What this task involves =
Without changing a word, repeat the data, and include no pictures.

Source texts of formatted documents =
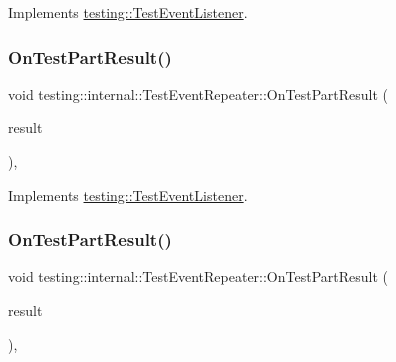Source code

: Implements \mbox{\hyperlink{classtesting_1_1_test_event_listener_a054f8705c883fa120b91473aff38f2ee}{testing\+::\+Test\+Event\+Listener}}.

\mbox{\label{classtesting_1_1internal_1_1_test_event_repeater_aaf15a326277f2b2900f8b3624fb27562}} 
\subsubsection{\texorpdfstring{OnTestPartResult()}{OnTestPartResult()}\hspace{0.1cm}{\footnotesize\ttfamily [2/3]}}
{\footnotesize\ttfamily void testing\+::internal\+::\+Test\+Event\+Repeater\+::\+On\+Test\+Part\+Result (\begin{DoxyParamCaption}\item[{const Test\+Part\+Result \&}]{result }\end{DoxyParamCaption})\hspace{0.3cm}{\ttfamily [override]}, {\ttfamily [virtual]}}



Implements \mbox{\hyperlink{classtesting_1_1_test_event_listener_a054f8705c883fa120b91473aff38f2ee}{testing\+::\+Test\+Event\+Listener}}.

\mbox{\label{classtesting_1_1internal_1_1_test_event_repeater_aaf15a326277f2b2900f8b3624fb27562}} 
\subsubsection{\texorpdfstring{OnTestPartResult()}{OnTestPartResult()}\hspace{0.1cm}{\footnotesize\ttfamily [3/3]}}
{\footnotesize\ttfamily void testing\+::internal\+::\+Test\+Event\+Repeater\+::\+On\+Test\+Part\+Result (\begin{DoxyParamCaption}\item[{const Test\+Part\+Result \&}]{result }\end{DoxyParamCaption})\hspace{0.3cm}{\ttfamily [override]}, {\ttfamily [virtual]}}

Result of the exercise =
Source code

: Implements \mbox{\hyperlink{classtesting_1_1_test_event_listener_a054f8705c883fa120b91473aff38f2ee}{testing\+::\+Test\+Event\+Listener}}.

\mbox{\label{classtesting_1_1internal_1_1_test_event_repeater_aaf15a326277f2b2900f8b3624fb27562}} 
\subsubsection{\texorpdfstring{OnTestPartResult()}{OnTestPartResult()}\hspace{0.1cm}{\footnotesize\ttfamily [2/3]}}
{\footnotesize\ttfamily void testing\+::internal\+::\+Test\+Event\+Repeater\+::\+On\+Test\+Part\+Result (\begin{DoxyParamCaption}\item[{const Test\+Part\+Result \&}]{result }\end{DoxyParamCaption})\hspace{0.3cm}{\ttfamily [override]}, {\ttfamily [virtual]}}



Implements \mbox{\hyperlink{classtesting_1_1_test_event_listener_a054f8705c883fa120b91473aff38f2ee}{testing\+::\+Test\+Event\+Listener}}.

\mbox{\label{classtesting_1_1internal_1_1_test_event_repeater_aaf15a326277f2b2900f8b3624fb27562}} 
\subsubsection{\texorpdfstring{OnTestPartResult()}{OnTestPartResult()}\hspace{0.1cm}{\footnotesize\ttfamily [3/3]}}
{\footnotesize\ttfamily void testing\+::internal\+::\+Test\+Event\+Repeater\+::\+On\+Test\+Part\+Result (\begin{DoxyParamCaption}\item[{const Test\+Part\+Result \&}]{result }\end{DoxyParamCaption})\hspace{0.3cm}{\ttfamily [override]}, {\ttfamily [virtual]}}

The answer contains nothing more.